> **Exercise requirements**: Reproduce the lines below from the one that contains "thesis is false, and" through the end, inclusive, and add nothing.

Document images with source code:
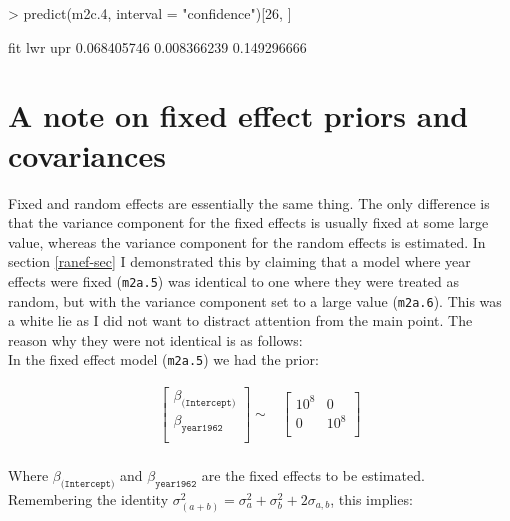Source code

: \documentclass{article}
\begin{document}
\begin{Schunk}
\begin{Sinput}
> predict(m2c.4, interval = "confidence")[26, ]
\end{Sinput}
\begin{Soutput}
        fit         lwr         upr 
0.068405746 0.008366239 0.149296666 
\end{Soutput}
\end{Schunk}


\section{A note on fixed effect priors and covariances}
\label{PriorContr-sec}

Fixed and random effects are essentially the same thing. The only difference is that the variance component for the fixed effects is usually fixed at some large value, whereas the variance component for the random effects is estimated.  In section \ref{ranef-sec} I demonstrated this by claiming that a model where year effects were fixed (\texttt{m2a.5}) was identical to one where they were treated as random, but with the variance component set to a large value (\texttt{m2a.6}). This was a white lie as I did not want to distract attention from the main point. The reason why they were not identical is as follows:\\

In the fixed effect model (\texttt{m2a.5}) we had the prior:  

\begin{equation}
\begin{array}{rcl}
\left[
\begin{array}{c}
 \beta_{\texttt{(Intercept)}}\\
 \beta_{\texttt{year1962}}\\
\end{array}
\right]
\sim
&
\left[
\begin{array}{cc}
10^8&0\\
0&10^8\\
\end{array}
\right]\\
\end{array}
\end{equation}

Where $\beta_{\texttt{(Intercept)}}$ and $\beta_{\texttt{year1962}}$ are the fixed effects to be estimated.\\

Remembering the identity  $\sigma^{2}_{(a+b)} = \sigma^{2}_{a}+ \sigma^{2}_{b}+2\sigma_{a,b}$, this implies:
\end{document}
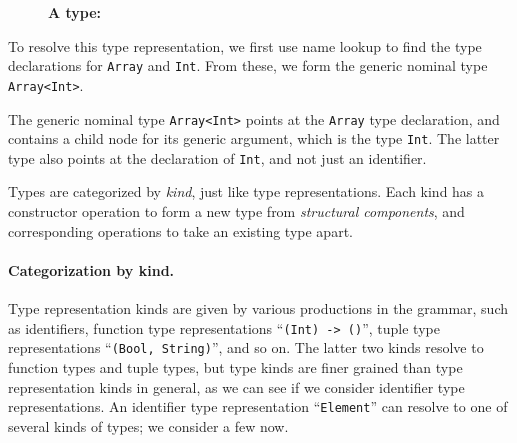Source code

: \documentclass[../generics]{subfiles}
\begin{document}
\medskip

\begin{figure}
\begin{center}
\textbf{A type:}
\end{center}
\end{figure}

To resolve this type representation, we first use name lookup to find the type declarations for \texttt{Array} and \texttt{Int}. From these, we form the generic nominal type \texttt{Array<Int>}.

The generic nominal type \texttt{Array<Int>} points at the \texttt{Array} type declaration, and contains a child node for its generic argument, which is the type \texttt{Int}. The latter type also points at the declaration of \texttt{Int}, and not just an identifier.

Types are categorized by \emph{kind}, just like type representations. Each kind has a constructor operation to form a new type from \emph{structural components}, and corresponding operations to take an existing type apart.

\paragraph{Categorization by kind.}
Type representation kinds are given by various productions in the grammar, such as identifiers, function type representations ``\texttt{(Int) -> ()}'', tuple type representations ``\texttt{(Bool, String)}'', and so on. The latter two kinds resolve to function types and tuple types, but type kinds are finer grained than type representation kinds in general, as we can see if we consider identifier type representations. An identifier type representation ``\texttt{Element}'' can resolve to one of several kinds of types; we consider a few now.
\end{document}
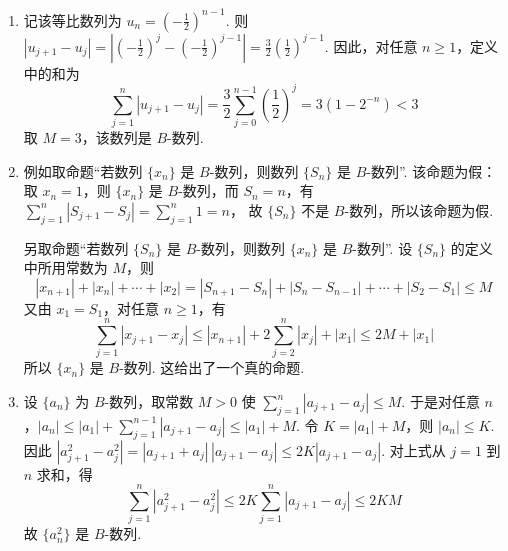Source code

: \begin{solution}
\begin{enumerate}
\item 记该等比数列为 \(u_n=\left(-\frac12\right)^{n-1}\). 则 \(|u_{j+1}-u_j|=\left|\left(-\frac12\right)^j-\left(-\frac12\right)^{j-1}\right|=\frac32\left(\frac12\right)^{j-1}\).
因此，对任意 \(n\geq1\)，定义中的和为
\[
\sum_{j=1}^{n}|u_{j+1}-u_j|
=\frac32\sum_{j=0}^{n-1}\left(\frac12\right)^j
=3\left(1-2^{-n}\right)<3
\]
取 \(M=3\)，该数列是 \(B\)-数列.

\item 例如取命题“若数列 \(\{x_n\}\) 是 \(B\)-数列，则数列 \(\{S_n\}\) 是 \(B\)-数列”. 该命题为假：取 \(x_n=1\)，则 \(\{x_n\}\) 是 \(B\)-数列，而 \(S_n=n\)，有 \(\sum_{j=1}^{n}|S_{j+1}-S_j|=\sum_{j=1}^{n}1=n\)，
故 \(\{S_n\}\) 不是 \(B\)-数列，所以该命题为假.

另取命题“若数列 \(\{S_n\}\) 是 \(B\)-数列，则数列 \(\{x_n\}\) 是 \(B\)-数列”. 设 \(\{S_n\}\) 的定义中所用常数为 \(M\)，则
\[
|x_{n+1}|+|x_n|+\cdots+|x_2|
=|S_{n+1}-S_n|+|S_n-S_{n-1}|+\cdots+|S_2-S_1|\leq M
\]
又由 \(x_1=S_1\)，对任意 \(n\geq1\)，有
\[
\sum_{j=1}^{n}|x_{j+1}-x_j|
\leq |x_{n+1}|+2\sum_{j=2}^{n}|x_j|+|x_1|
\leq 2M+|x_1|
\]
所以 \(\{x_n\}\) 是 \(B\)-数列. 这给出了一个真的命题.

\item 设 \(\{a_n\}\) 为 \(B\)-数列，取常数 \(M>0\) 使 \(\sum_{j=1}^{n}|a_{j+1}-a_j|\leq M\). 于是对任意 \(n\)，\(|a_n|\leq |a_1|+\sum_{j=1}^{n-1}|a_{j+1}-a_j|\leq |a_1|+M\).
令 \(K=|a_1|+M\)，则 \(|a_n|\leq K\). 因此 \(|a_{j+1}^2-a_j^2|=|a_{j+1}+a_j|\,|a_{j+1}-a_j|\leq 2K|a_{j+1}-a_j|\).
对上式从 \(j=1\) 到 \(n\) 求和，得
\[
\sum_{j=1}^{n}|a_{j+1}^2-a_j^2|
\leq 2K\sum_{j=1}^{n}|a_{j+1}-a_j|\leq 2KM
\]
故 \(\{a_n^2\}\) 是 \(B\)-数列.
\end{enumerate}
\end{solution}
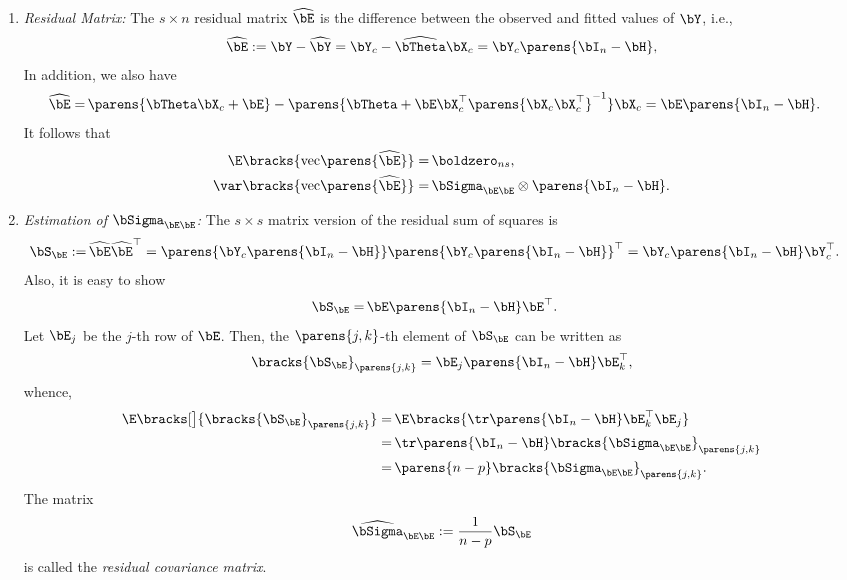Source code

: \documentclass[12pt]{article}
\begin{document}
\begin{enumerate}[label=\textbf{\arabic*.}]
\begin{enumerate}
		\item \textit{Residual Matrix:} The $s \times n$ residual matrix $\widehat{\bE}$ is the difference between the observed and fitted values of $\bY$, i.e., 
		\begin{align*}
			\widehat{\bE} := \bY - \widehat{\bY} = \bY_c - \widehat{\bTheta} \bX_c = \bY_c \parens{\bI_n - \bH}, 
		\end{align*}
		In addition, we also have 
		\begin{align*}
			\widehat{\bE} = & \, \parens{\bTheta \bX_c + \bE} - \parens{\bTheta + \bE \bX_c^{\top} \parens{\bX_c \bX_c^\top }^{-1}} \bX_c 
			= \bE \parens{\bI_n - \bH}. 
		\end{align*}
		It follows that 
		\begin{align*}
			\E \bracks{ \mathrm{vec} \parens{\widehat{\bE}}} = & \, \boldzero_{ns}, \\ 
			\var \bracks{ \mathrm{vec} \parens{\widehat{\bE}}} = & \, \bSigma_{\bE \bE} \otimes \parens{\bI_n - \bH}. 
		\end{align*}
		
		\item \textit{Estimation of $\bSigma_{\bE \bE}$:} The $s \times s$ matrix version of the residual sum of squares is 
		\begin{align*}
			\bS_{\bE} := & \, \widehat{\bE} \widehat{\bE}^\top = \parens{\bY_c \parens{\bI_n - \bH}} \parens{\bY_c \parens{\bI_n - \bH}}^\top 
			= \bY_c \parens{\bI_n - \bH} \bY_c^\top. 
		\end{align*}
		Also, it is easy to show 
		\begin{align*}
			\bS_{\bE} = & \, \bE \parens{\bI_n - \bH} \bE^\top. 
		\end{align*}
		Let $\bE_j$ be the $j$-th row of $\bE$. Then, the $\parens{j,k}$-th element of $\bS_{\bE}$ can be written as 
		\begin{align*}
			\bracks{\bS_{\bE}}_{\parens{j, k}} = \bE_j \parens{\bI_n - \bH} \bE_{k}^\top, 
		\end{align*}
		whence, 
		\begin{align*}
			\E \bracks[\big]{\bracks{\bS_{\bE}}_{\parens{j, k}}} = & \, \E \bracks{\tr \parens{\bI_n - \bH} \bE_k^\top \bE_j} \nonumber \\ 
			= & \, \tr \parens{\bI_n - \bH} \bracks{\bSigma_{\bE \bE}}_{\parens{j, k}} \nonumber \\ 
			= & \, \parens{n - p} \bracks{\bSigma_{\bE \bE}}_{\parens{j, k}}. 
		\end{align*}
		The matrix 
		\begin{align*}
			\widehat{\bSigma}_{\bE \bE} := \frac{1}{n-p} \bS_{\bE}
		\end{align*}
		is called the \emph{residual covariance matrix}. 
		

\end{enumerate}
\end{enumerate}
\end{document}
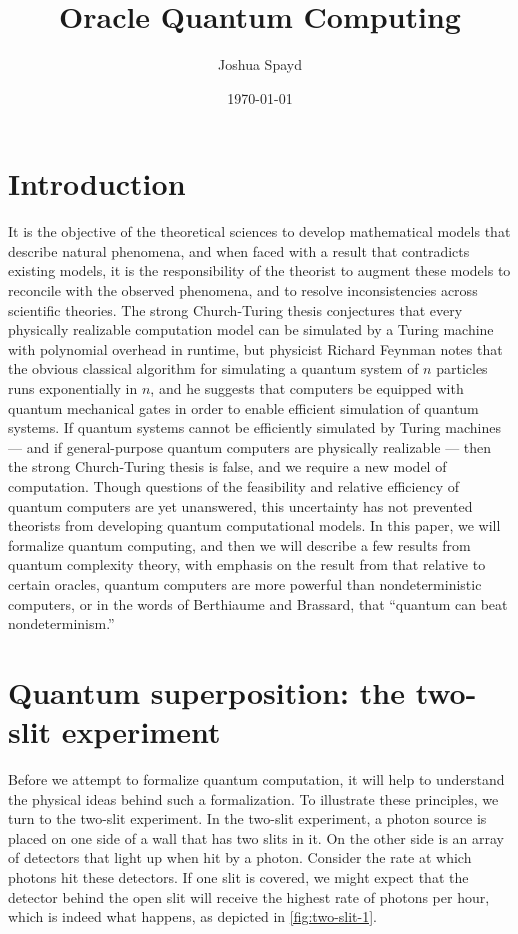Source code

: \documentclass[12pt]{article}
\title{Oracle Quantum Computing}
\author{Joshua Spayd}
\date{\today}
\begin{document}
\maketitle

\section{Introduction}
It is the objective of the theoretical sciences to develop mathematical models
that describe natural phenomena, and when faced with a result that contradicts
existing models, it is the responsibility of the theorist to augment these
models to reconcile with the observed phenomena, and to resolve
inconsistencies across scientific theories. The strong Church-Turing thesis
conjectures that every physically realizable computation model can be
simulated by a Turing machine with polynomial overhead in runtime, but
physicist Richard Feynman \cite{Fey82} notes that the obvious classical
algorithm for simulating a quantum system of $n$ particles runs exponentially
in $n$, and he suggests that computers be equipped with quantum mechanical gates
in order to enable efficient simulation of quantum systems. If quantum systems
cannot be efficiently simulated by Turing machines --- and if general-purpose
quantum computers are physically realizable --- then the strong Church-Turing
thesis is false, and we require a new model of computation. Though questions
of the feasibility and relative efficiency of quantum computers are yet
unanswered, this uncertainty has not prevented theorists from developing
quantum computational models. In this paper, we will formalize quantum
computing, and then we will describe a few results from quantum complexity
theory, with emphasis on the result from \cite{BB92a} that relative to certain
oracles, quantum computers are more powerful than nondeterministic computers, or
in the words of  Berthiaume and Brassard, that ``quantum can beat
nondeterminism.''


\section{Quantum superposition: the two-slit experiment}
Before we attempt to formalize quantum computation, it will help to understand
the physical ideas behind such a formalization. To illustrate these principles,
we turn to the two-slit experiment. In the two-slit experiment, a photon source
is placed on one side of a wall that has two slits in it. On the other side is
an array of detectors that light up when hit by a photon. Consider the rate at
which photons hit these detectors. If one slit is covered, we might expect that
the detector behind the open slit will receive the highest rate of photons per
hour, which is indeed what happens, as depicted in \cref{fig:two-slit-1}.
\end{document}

> **Result for this exercise**:
thesis is false, and we require a new model of computation. Though questions
of the feasibility and relative efficiency of quantum computers are yet
unanswered, this uncertainty has not prevented theorists from developing
quantum computational models. In this paper, we will formalize quantum
computing, and then we will describe a few results from quantum complexity
theory, with emphasis on the result from \cite{BB92a} that relative to certain
oracles, quantum computers are more powerful than nondeterministic computers, or
in the words of  Berthiaume and Brassard, that ``quantum can beat
nondeterminism.''


\section{Quantum superposition: the two-slit experiment}
Before we attempt to formalize quantum computation, it will help to understand
the physical ideas behind such a formalization. To illustrate these principles,
we turn to the two-slit experiment. In the two-slit experiment, a photon source
is placed on one side of a wall that has two slits in it. On the other side is
an array of detectors that light up when hit by a photon. Consider the rate at
which photons hit these detectors. If one slit is covered, we might expect that
the detector behind the open slit will receive the highest rate of photons per
hour, which is indeed what happens, as depicted in \cref{fig:two-slit-1}.
\end{document}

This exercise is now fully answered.